Explanation of symbols

DESCRIPTION OF SYMBOLS 1 ... Concave part 2 ... Acicular copper 3 ... Convex part 10 ... Current collector 11 ... Tin thin film 20, 21 ... Negative electrode body 30 ... Base material 40 ... Current collector 50 ... Positive electrode layer 60 ... Separator 70 ... Electrolyte solution 100 ... Lithium ion secondary battery

Claims (9)

And a copper layer having a plurality of recesses having a depth of not less than 4 μm and not more than 8 μm on the surface, and a needle-like copper having a length of not less than 0.5 μm and not more than 2 μm protruding on the entire surface. body. A negative electrode body comprising: the current collector according to claim 1; and a tin thin film formed on a surface of the current collector. The negative electrode body according to claim 2, wherein the negative electrode body is bent in a bellows shape.

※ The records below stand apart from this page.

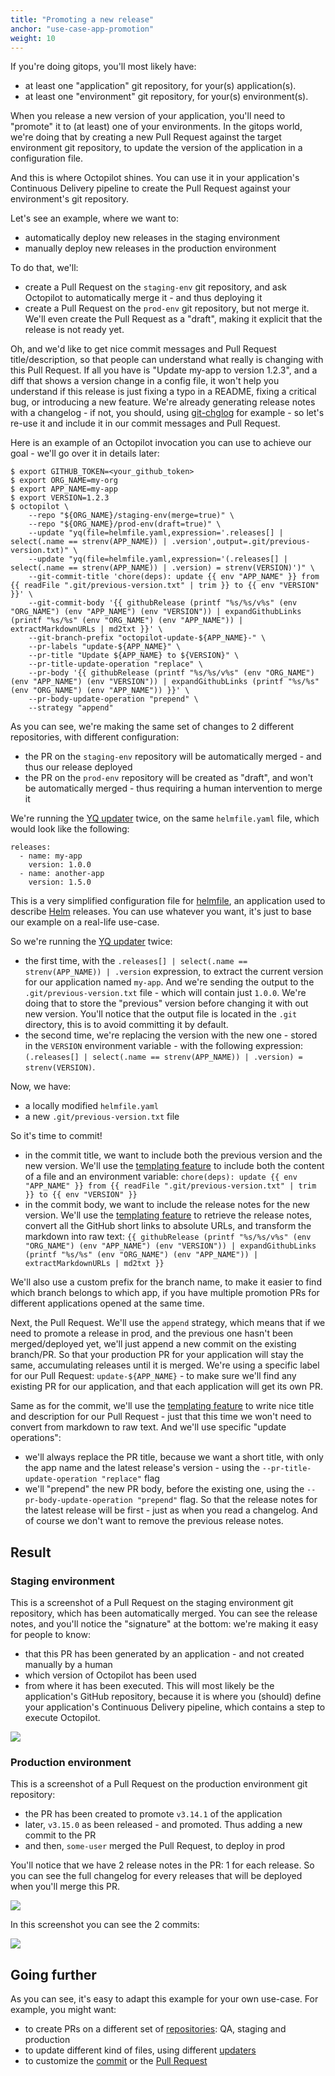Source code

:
 ```yaml
---
title: "Promoting a new release"
anchor: "use-case-app-promotion"
weight: 10
---
```


If you're doing gitops, you'll most likely have:
- at least one "application" git repository, for your(s) application(s).
- at least one "environment" git repository, for your(s) environment(s).

When you release a new version of your application, you'll need to "promote" it to (at least) one of your environments. In the gitops world, we're doing that by creating a new Pull Request against the target environment git repository, to update the version of the application in a configuration file.

And this is where Octopilot shines. You can use it in your application's Continuous Delivery pipeline to create the Pull Request against your environment's git repository.

Let's see an example, where we want to:
- automatically deploy new releases in the staging environment
- manually deploy new releases in the production environment

To do that, we'll:
- create a Pull Request on the `staging-env` git repository, and ask Octopilot to automatically merge it - and thus deploying it
- create a Pull Request on the `prod-env` git repository, but not merge it. We'll even create the Pull Request as a "draft", making it explicit that the release is not ready yet.

Oh, and we'd like to get nice commit messages and Pull Request title/description, so that people can understand what really is changing with this Pull Request. If all you have is "Update my-app to version 1.2.3", and a diff that shows a version change in a config file, it won't help you understand if this release is just fixing a typo in a README, fixing a critical bug, or introducing a new feature. We're already generating release notes with a changelog - if not, you should, using [git-chglog](https://github.com/git-chglog/git-chglog) for example - so let's re-use it and include it in our commit messages and Pull Request.

Here is an example of an Octopilot invocation you can use to achieve our goal - we'll go over it in details later:

```
$ export GITHUB_TOKEN=<your_github_token>
$ export ORG_NAME=my-org
$ export APP_NAME=my-app
$ export VERSION=1.2.3
$ octopilot \
    --repo "${ORG_NAME}/staging-env(merge=true)" \
    --repo "${ORG_NAME}/prod-env(draft=true)" \
    --update "yq(file=helmfile.yaml,expression='.releases[] | select(.name == strenv(APP_NAME)) | .version',output=.git/previous-version.txt)" \
    --update "yq(file=helmfile.yaml,expression='(.releases[] | select(.name == strenv(APP_NAME)) | .version) = strenv(VERSION)')" \
    --git-commit-title 'chore(deps): update {{ env "APP_NAME" }} from {{ readFile ".git/previous-version.txt" | trim }} to {{ env "VERSION" }}' \
    --git-commit-body '{{ githubRelease (printf "%s/%s/v%s" (env "ORG_NAME") (env "APP_NAME") (env "VERSION")) | expandGithubLinks (printf "%s/%s" (env "ORG_NAME") (env "APP_NAME")) | extractMarkdownURLs | md2txt }}' \
    --git-branch-prefix "octopilot-update-${APP_NAME}-" \
    --pr-labels "update-${APP_NAME}" \
    --pr-title "Update ${APP_NAME} to ${VERSION}" \
    --pr-title-update-operation "replace" \
    --pr-body '{{ githubRelease (printf "%s/%s/v%s" (env "ORG_NAME") (env "APP_NAME") (env "VERSION")) | expandGithubLinks (printf "%s/%s" (env "ORG_NAME") (env "APP_NAME")) }}' \
    --pr-body-update-operation "prepend" \
    --strategy "append"
```

As you can see, we're making the same set of changes to 2 different repositories, with different configuration:
- the PR on the `staging-env` repository will be automatically merged - and thus our release deployed
- the PR on the `prod-env` repository will be created as "draft", and won't be automatically merged - thus requiring a human intervention to merge it

We're running the [YQ updater](#yq) twice, on the same `helmfile.yaml` file, which would look like the following:

```
releases:
  - name: my-app
    version: 1.0.0
  - name: another-app
    version: 1.5.0
```

This is a very simplified configuration file for [helmfile](https://github.com/roboll/helmfile), an application used to describe [Helm](http://helm.sh/) releases. You can use whatever you want, it's just to base our example on a real-life use-case.

So we're running the [YQ updater](#yq) twice:
- the first time, with the `.releases[] | select(.name == strenv(APP_NAME)) | .version` expression, to extract the current version for our application named `my-app`. And we're sending the output to the `.git/previous-version.txt` file - which will contain just `1.0.0`. We're doing that to store the "previous" version before changing it with out new version. You'll notice that the output file is located in the `.git` directory, this is to avoid committing it by default.
- the second time, we're replacing the version with the new one - stored in the `VERSION` environment variable - with the following expression: `(.releases[] | select(.name == strenv(APP_NAME)) | .version) = strenv(VERSION)`.

Now, we have:
- a locally modified `helmfile.yaml`
- a new `.git/previous-version.txt` file

So it's time to commit!
- in the commit title, we want to include both the previous version and the new version. We'll use the [templating feature](#templating) to include both the content of a file and an environment variable: `chore(deps): update {{ env "APP_NAME" }} from {{ readFile ".git/previous-version.txt" | trim }} to {{ env "VERSION" }}`
- in the commit body, we want to include the release notes for the new version. We'll use the [templating feature](#templating) to retrieve the release notes, convert all the GitHub short links to absolute URLs, and transform the markdown into raw text: `{{ githubRelease (printf "%s/%s/v%s" (env "ORG_NAME") (env "APP_NAME") (env "VERSION")) | expandGithubLinks (printf "%s/%s" (env "ORG_NAME") (env "APP_NAME")) | extractMarkdownURLs | md2txt }}`

We'll also use a custom prefix for the branch name, to make it easier to find which branch belongs to which app, if you have multiple promotion PRs for different applications opened at the same time.

Next, the Pull Request. We'll use the `append` strategy, which means that if we need to promote a release in prod, and the previous one hasn't been merged/deployed yet, we'll just append a new commit on the existing branch/PR. So that your production PR for your application will stay the same, accumulating releases until it is merged. We're using a specific label for our Pull Request: `update-${APP_NAME}` - to make sure we'll find any existing PR for our application, and that each application will get its own PR.

Same as for the commit, we'll use the [templating feature](#templating) to write nice title and description for our Pull Request - just that this time we won't need to convert from markdown to raw text. And we'll use specific "update operations":
- we'll always replace the PR title, because we want a short title, with only the app name and the latest release's version - using the `--pr-title-update-operation "replace"` flag
- we'll "prepend" the new PR body, before the existing one, using the `--pr-body-update-operation "prepend"` flag. So that the release notes for the latest release will be first - just as when you read a changelog. And of course we don't want to remove the previous release notes.

## Result

### Staging environment

This is a screenshot of a Pull Request on the staging environment git repository, which has been automatically merged. You can see the release notes, and you'll notice the "signature" at the bottom: we're making it easy for people to know:
- that this PR has been generated by an application - and not created manually by a human
- which version of Octopilot has been used
- from where it has been executed. This will most likely be the application's GitHub repository, because it is where you (should) define your application's Continuous Delivery pipeline, which contains a step to execute Octopilot.

![](screenshot-app-promotion-pr-single-commit.png)

### Production environment

This is a screenshot of a Pull Request on the production environment git repository:
- the PR has been created to promote `v3.14.1` of the application
- later, `v3.15.0` as been released - and promoted. Thus adding a new commit to the PR
- and then, `some-user` merged the Pull Request, to deploy in prod

You'll notice that we have 2 release notes in the PR: 1 for each release. So you can see the full changelog for every releases that will be deployed when you'll merge this PR.

![](screenshot-app-promotion-pr-multi-commits.png)

In this screenshot you can see the 2 commits:

![](screenshot-app-promotion-pr-multi-commits-commits.png)

## Going further

As you can see, it's easy to adapt this example for your own use-case. For example, you might want:
- to create PRs on a different set of [repositories](#repos): QA, staging and production
- to update different kind of files, using different [updaters](#updaters)
- to customize the [commit](#commit) or the [Pull Request](#pull-request)
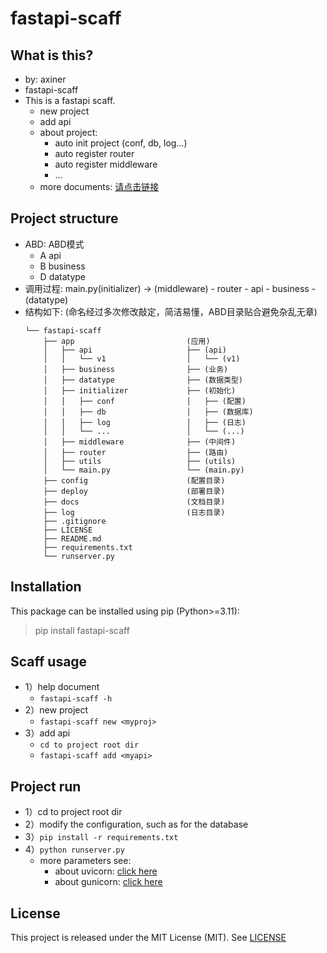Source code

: # fastapi-scaff

## What is this?

- by: axiner
- fastapi-scaff
- This is a fastapi scaff.
    - new project
    - add api
    - about project:
        - auto init project (conf, db, log...)
        - auto register router
        - auto register middleware
        - ...
    - more documents: [请点击链接](https://blog.csdn.net/atpuxiner/article/details/144291336?fromshare=blogdetail&sharetype=blogdetail&sharerId=144291336&sharerefer=PC&sharesource=atpuxiner&sharefrom=from_link)

## Project structure

- ABD: ABD模式
    - A api
    - B business
    - D datatype
- 调用过程: main.py(initializer) -> (middleware) - router - api - business - (datatype)
- 结构如下: (命名经过多次修改敲定，简洁易懂，ABD目录贴合避免杂乱无章)
  ```
  └── fastapi-scaff
      ├── app                         (应用)
      │   ├── api                     ├── (api)
      │   │   └── v1                  │   └── (v1)
      │   ├── business                ├── (业务)
      │   ├── datatype                ├── (数据类型)
      │   ├── initializer             ├── (初始化)
      │   │   ├── conf                │   ├── (配置)
      │   │   ├── db                  │   ├── (数据库)
      │   │   ├── log                 │   ├── (日志)
      │   │   └── ...                 │   └── (...)
      │   ├── middleware              ├── (中间件)
      │   ├── router                  ├── (路由)
      │   ├── utils                   ├── (utils)
      │   └── main.py                 └── (main.py)
      ├── config                      (配置目录)
      ├── deploy                      (部署目录)
      ├── docs                        (文档目录)
      ├── log                         (日志目录)
      ├── .gitignore
      ├── LICENSE
      ├── README.md
      ├── requirements.txt
      └── runserver.py
  ```

## Installation

This package can be installed using pip (Python>=3.11):
> pip install fastapi-scaff

## Scaff usage

- 1）help document
    - `fastapi-scaff -h`
- 2）new project
    - `fastapi-scaff new <myproj>`
- 3）add api
    - `cd to project root dir`
    - `fastapi-scaff add <myapi>`

## Project run

- 1）cd to project root dir
- 2）modify the configuration, such as for the database
- 3）`pip install -r requirements.txt`
- 4）`python runserver.py`
    - more parameters see:
      - about uvicorn: [click here](https://www.uvicorn.org/)
      - about gunicorn: [click here](https://docs.gunicorn.org/en/stable/)

## License

This project is released under the MIT License (MIT). See [LICENSE](LICENSE)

A lithium ion secondary battery comprising the negative electrode body according to claim 2. A roughening step of forming a plurality of recesses having a depth of 4 μm or more and 8 μm or less on the surface of the copper layer by etching;
Using a liquid containing at least hypophosphorous acid as a reducing agent, acicular copper having a length of 0.5 μm or more and 2 μm or less is projected by electroless plating on the surface of the copper layer that has undergone the roughening step. An electroplating process;
A method for producing a current collector, comprising: A roughening step of forming a recess having a depth of 4 μm or more and 8 μm or less on the surface of the copper layer by etching;
Using a liquid containing at least hypophosphorous acid as a reducing agent, acicular copper having a length of 0.5 μm or more and 2 μm or less is projected by electroless plating on the surface of the copper layer that has undergone the roughening step. An electroplating process;
Forming a tin plating layer on the surface of the copper layer that has undergone the electroless plating step, and a tin plating step;
The manufacturing method of the negative electrode body characterized by having. The copper layer is a copper plating layer formed on the substrate surface,
After the tin plating step, a substrate removing step for removing the substrate is provided,
The method of manufacturing a negative electrode body according to claim 6, further comprising a bellows step of bending the base member into a bellows shape before the base material removing step. The method for producing a negative electrode body according to claim 6, further comprising a reduction firing step of firing the copper tin plating electrode in a reducing atmosphere after the tin plating step. The negative electrode body according to claim 7, further comprising a reduction firing step of firing the copper tin plating electrode in a reducing atmosphere between the tin plating step and the base material removal step. Manufacturing method.